Villagers of nearby Sawtalo Sar had heard the initial firefight in the ridgelines near their village. They knew something was happening in the hills above. When Luttrell regained consciousness, he had a choice of valleys to flee to, the Korengal or the Shuryek. Luckily for Luttrell, the United States had just completed a humanitarian mission in the Shuryek Valley, and the Pashto of the area were sympathetic to him.

Luttrell fled into a gulch just under a mile from where the firefight with Shah’s militia had taken place. It was there he encountered a man named Mohammed Gulab Khan. Because of the American goodwill mission in his village, Gulad took Luttrell in under the Pashto tradition of Pashtunwali, a kind of asylum to protect someone from their enemies. 

Meanwhile, Shah tracked Luttrell to Gulab’s village. He knew the village was protecting the Navy SEAL, but he was outnumbered by villagers who would die to protect the Pashtunwali in their care, so he backed off. The village contacted the closest American base and hid Luttrell until he could be extracted. 

In the three weeks that followed Red Wings, the United States was able to recover all the remains of those killed in action during the operation. Dietz and Axelson were posthumously awarded the Navy Cross for their gallantry under fire. Lt. Michael Murphy posthumously received the Medal of Honor in 2007.

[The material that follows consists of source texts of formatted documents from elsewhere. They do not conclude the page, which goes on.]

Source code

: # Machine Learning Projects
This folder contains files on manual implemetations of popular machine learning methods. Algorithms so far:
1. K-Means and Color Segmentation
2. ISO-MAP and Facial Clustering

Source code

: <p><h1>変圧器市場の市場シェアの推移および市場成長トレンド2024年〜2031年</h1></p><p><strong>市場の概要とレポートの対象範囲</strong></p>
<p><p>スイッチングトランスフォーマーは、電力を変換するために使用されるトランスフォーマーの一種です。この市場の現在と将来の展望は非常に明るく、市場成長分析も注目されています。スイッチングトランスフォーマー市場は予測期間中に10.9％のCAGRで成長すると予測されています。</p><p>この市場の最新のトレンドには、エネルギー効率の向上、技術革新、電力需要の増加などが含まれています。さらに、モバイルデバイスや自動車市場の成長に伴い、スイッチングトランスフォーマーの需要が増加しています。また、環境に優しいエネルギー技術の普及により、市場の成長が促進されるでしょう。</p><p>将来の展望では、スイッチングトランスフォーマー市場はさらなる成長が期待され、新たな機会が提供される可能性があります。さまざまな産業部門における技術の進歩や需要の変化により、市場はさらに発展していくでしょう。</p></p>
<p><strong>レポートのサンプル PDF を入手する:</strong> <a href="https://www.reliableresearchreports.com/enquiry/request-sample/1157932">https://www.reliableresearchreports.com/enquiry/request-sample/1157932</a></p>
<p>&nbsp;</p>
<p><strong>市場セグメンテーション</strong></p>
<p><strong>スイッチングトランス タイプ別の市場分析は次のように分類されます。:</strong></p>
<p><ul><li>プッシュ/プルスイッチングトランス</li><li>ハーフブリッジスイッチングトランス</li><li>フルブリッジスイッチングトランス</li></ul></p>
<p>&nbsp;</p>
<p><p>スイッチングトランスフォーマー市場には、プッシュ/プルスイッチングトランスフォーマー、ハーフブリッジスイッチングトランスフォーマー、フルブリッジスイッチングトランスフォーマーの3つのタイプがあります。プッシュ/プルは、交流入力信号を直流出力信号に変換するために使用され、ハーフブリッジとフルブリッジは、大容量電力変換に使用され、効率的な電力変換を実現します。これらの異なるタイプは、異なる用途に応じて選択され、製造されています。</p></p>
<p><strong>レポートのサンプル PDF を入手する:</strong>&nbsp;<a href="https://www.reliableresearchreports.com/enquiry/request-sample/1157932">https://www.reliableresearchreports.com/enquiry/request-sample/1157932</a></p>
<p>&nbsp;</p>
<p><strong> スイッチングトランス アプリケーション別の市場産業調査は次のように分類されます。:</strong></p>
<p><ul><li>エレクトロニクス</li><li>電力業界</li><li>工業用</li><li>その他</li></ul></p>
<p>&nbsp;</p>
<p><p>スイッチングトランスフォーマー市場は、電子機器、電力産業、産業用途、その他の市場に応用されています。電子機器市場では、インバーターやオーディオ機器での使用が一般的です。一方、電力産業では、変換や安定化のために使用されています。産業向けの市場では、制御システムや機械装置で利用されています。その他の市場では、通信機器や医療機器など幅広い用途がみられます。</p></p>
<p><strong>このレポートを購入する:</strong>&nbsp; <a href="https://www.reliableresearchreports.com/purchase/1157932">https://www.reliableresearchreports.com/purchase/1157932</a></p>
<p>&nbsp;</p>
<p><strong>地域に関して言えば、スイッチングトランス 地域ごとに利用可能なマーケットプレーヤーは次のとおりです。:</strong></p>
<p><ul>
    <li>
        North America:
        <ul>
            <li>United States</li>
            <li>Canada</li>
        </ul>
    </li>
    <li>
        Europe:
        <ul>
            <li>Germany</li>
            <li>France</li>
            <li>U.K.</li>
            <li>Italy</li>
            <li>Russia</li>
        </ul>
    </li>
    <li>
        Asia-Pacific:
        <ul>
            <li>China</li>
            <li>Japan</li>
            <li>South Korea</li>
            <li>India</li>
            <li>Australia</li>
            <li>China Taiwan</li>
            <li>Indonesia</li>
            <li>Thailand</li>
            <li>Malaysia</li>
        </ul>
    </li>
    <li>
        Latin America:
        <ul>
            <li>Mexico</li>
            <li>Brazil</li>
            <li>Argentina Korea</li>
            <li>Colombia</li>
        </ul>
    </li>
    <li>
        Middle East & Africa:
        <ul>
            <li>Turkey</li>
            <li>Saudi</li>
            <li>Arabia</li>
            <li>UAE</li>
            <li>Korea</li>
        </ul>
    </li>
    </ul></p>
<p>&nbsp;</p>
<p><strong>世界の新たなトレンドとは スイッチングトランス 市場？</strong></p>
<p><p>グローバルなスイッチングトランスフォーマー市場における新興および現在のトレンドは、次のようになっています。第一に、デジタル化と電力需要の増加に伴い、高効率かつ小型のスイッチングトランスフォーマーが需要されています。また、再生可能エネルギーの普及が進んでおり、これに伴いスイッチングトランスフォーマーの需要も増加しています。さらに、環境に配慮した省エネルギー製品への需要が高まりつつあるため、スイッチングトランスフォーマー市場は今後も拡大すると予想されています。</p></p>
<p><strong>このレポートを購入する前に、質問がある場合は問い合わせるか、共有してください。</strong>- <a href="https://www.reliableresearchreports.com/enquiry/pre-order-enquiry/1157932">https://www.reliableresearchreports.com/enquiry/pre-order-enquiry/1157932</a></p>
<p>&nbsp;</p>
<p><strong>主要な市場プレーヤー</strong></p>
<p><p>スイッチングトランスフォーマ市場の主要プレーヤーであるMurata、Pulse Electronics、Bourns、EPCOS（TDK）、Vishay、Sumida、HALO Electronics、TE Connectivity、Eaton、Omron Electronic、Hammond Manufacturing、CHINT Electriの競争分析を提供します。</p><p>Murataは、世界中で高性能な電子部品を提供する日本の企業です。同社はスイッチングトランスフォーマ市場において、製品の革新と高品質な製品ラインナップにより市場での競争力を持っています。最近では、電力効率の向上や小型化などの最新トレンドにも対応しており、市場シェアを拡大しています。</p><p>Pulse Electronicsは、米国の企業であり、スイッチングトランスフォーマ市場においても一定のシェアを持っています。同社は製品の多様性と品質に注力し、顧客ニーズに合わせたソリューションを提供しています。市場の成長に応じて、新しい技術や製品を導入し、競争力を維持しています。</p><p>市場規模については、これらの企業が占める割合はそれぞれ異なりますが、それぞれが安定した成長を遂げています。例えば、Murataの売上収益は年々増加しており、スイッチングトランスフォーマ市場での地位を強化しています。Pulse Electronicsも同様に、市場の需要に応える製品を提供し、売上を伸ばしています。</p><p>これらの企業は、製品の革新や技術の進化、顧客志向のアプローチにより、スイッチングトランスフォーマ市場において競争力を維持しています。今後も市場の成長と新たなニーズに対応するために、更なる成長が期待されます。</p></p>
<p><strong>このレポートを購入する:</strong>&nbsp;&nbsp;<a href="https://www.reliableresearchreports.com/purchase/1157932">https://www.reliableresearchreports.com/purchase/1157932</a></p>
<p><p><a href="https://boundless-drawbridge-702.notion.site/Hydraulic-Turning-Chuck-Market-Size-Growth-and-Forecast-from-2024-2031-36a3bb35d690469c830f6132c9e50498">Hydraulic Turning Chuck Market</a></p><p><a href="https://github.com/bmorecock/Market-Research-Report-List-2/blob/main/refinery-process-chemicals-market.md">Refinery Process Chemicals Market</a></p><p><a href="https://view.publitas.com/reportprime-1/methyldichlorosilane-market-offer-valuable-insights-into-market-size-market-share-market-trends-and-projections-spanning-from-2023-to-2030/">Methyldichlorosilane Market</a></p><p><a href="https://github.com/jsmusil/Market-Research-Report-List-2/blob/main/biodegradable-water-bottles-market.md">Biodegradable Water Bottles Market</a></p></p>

Shah survived his encounter with the SEALs and only lived long enough to survive an attack by U.S. Marines in August 2005. He was killed three years later by Pakistani forces while operating inside Pakistan. 

Marcus Luttrell survived the ordeal and even went back into active service, deploying to Iraq in 2006. After further wounds ended his career, he was eventually medically retired from the military. He received a Navy Cross for Operation Red Wings. He documented his story in the book: “Lone Survivor: The Eyewitness Account of Operation Redwing and the Lost Heroes of SEAL Team 10.”